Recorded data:
★ ★ ★ ★ ★
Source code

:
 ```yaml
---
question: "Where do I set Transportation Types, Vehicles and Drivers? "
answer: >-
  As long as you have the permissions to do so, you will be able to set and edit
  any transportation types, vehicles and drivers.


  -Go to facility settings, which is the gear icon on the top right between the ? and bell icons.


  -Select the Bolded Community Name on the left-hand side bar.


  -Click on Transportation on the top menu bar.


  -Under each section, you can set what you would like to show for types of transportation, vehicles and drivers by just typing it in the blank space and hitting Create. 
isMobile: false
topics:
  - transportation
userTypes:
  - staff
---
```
★ ★ ★ ★ ★
→ Aim of the exercise
Make a precise copy of the records in their entirety.

→ Response box
Source code

:
 ```yaml
---
question: "Where do I set Transportation Types, Vehicles and Drivers? "
answer: >-
  As long as you have the permissions to do so, you will be able to set and edit
  any transportation types, vehicles and drivers.


  -Go to facility settings, which is the gear icon on the top right between the ? and bell icons.


  -Select the Bolded Community Name on the left-hand side bar.


  -Click on Transportation on the top menu bar.


  -Under each section, you can set what you would like to show for types of transportation, vehicles and drivers by just typing it in the blank space and hitting Create. 
isMobile: false
topics:
  - transportation
userTypes:
  - staff
---
```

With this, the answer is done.